__HOW TO COMPLETE THIS TASK__:
Your output should consist of the data, copied exactly.

__INPUT FOR THIS TASK__:
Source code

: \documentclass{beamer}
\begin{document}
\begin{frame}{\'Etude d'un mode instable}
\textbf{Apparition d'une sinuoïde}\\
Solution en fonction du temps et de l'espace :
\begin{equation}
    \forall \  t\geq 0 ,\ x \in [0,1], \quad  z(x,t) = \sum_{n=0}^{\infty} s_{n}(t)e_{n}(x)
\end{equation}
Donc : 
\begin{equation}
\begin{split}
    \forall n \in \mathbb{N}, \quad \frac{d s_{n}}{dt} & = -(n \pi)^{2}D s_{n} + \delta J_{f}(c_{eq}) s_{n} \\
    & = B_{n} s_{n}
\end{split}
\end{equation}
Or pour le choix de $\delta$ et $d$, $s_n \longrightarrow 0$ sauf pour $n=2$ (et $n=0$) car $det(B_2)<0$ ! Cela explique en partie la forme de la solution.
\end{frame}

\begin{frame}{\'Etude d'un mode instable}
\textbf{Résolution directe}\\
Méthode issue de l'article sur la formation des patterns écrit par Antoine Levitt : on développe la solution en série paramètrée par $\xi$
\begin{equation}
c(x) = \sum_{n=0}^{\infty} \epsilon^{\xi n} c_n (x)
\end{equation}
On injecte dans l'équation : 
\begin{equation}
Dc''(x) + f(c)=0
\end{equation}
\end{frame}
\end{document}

__RESULT OF THIS EXERCISE__:
Source code

: \documentclass{beamer}
\begin{document}
\begin{frame}{\'Etude d'un mode instable}
\textbf{Apparition d'une sinuoïde}\\
Solution en fonction du temps et de l'espace :
\begin{equation}
    \forall \  t\geq 0 ,\ x \in [0,1], \quad  z(x,t) = \sum_{n=0}^{\infty} s_{n}(t)e_{n}(x)
\end{equation}
Donc : 
\begin{equation}
\begin{split}
    \forall n \in \mathbb{N}, \quad \frac{d s_{n}}{dt} & = -(n \pi)^{2}D s_{n} + \delta J_{f}(c_{eq}) s_{n} \\
    & = B_{n} s_{n}
\end{split}
\end{equation}
Or pour le choix de $\delta$ et $d$, $s_n \longrightarrow 0$ sauf pour $n=2$ (et $n=0$) car $det(B_2)<0$ ! Cela explique en partie la forme de la solution.
\end{frame}

\begin{frame}{\'Etude d'un mode instable}
\textbf{Résolution directe}\\
Méthode issue de l'article sur la formation des patterns écrit par Antoine Levitt : on développe la solution en série paramètrée par $\xi$
\begin{equation}
c(x) = \sum_{n=0}^{\infty} \epsilon^{\xi n} c_n (x)
\end{equation}
On injecte dans l'équation : 
\begin{equation}
Dc''(x) + f(c)=0
\end{equation}
\end{frame}
\end{document}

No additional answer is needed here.